_What you will do_: In your copy of the data, omit the pictures and keep all else exactly as given.

_Records for this task_:
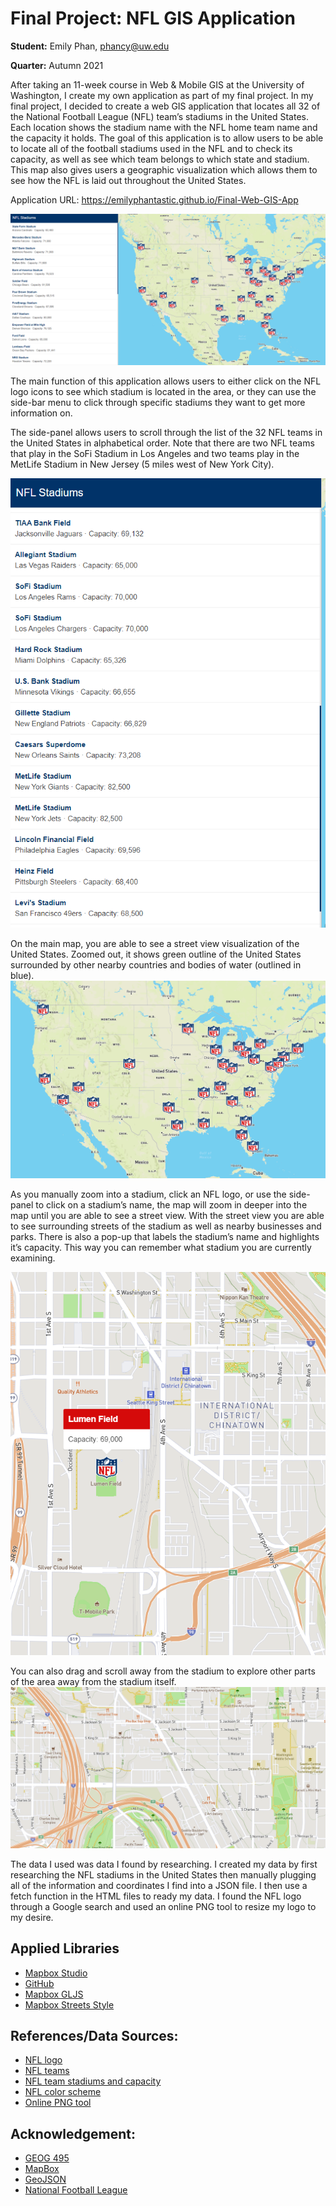 # Final Project: NFL GIS Application
**Student:** Emily Phan, phancy@uw.edu

**Quarter:** Autumn 2021

After taking an 11-week course in Web & Mobile GIS at the University of Washington, I create my own application as part of my final project. In my final project, I decided to create a web GIS application that locates all 32 of the National Football League (NFL) team’s stadiums in the United States. Each location shows the stadium name with the NFL home team name and the capacity it holds. 
The goal of this application is to allow users to be able to locate all of the football stadiums used in the NFL and to check its capacity, as well as see which team belongs to which state and stadium. This map also gives users a geographic visualization which allows them to see how the NFL is laid out throughout the United States. 

Application URL: https://emilyphantastic.github.io/Final-Web-GIS-App 

![](img/fullapp.png)

The main function of this application allows users to either click on the NFL logo icons to see which stadium is located in the area, or they can use the side-bar menu to click through specific stadiums they want to get more information on.


The side-panel allows users to scroll through the list of the 32 NFL teams in the United States in alphabetical order. Note that there are two NFL teams that play in the SoFi Stadium in Los Angeles and two teams play in the MetLife Stadium in New Jersey (5 miles west of New York City). 

![](img/side-panel.png)

On the main map, you are able to see a street view visualization of the United States. Zoomed out, it shows green outline of the United States surrounded by other nearby countries and bodies of water (outlined in blue). 
![](img/map-zoom-out.png)

As you manually zoom into a stadium, click an NFL logo, or use the side-panel to click on a stadium’s name, the map will zoom in deeper into the map until you are able to see a street view. With the street view you are able to see surrounding streets of the stadium as well as nearby businesses and parks. There is also a pop-up that labels the stadium’s name and highlights it’s capacity. This way you can remember what stadium you are currently examining. 

![](img/street-view.png)

You can also drag and scroll away from the stadium to explore other parts of the area away from the stadium itself. 
![](img/street-view-two.png)

The data I used was data I found by researching. I created my data by first researching the NFL stadiums in the United States then manually plugging all of the information and coordinates I find into a JSON file. I then use a fetch function in the HTML files to ready my data. 
I found the NFL logo through a Google search and used an online PNG tool to resize my logo to my desire. 
## Applied Libraries
- [Mapbox Studio](https://studio.mapbox.com/)
- [GitHub](https://github.com/)
- [Mapbox GLJS](https://docs.mapbox.com/mapbox-gl-js/api/)
- [Mapbox Streets Style](mapbox://styles/mapbox/streets-v11)

## References/Data Sources:
- [NFL logo]( https://en.wikipedia.org/wiki/National_Football_League)
- [NFL teams](https://www.nfl.com/teams/)
- [NFL team stadiums and capacity](https://geojango.com/pages/list-of-nfl-teams)
- [NFL color scheme](https://www.schemecolor.com/national-football-league-nfl-logo-colors.php)
- [Online PNG tool](https://onlinepngtools.com/resize-png)

## Acknowledgement:
- [GEOG 495](https://github.com/jakobzhao/geog495/tree/main/modules/module07)
- [MapBox](https://www.mapbox.com/)
- [GeoJSON]( https://geojson.io/#map=2/20.0/0.0)
- [National Football League](https://www.nfl.com/)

_Exercise solution_:
 # Final Project: NFL GIS Application
**Student:** Emily Phan, phancy@uw.edu

**Quarter:** Autumn 2021

After taking an 11-week course in Web & Mobile GIS at the University of Washington, I create my own application as part of my final project. In my final project, I decided to create a web GIS application that locates all 32 of the National Football League (NFL) team’s stadiums in the United States. Each location shows the stadium name with the NFL home team name and the capacity it holds. 
The goal of this application is to allow users to be able to locate all of the football stadiums used in the NFL and to check its capacity, as well as see which team belongs to which state and stadium. This map also gives users a geographic visualization which allows them to see how the NFL is laid out throughout the United States. 

Application URL: https://emilyphantastic.github.io/Final-Web-GIS-App 

![](img/fullapp.png)

The main function of this application allows users to either click on the NFL logo icons to see which stadium is located in the area, or they can use the side-bar menu to click through specific stadiums they want to get more information on.


The side-panel allows users to scroll through the list of the 32 NFL teams in the United States in alphabetical order. Note that there are two NFL teams that play in the SoFi Stadium in Los Angeles and two teams play in the MetLife Stadium in New Jersey (5 miles west of New York City). 

![](img/side-panel.png)

On the main map, you are able to see a street view visualization of the United States. Zoomed out, it shows green outline of the United States surrounded by other nearby countries and bodies of water (outlined in blue). 
![](img/map-zoom-out.png)

As you manually zoom into a stadium, click an NFL logo, or use the side-panel to click on a stadium’s name, the map will zoom in deeper into the map until you are able to see a street view. With the street view you are able to see surrounding streets of the stadium as well as nearby businesses and parks. There is also a pop-up that labels the stadium’s name and highlights it’s capacity. This way you can remember what stadium you are currently examining. 

![](img/street-view.png)

You can also drag and scroll away from the stadium to explore other parts of the area away from the stadium itself. 
![](img/street-view-two.png)

The data I used was data I found by researching. I created my data by first researching the NFL stadiums in the United States then manually plugging all of the information and coordinates I find into a JSON file. I then use a fetch function in the HTML files to ready my data. 
I found the NFL logo through a Google search and used an online PNG tool to resize my logo to my desire. 
## Applied Libraries
- [Mapbox Studio](https://studio.mapbox.com/)
- [GitHub](https://github.com/)
- [Mapbox GLJS](https://docs.mapbox.com/mapbox-gl-js/api/)
- [Mapbox Streets Style](mapbox://styles/mapbox/streets-v11)

## References/Data Sources:
- [NFL logo]( https://en.wikipedia.org/wiki/National_Football_League)
- [NFL teams](https://www.nfl.com/teams/)
- [NFL team stadiums and capacity](https://geojango.com/pages/list-of-nfl-teams)
- [NFL color scheme](https://www.schemecolor.com/national-football-league-nfl-logo-colors.php)
- [Online PNG tool](https://onlinepngtools.com/resize-png)

## Acknowledgement:
- [GEOG 495](https://github.com/jakobzhao/geog495/tree/main/modules/module07)
- [MapBox](https://www.mapbox.com/)
- [GeoJSON]( https://geojson.io/#map=2/20.0/0.0)
- [National Football League](https://www.nfl.com/)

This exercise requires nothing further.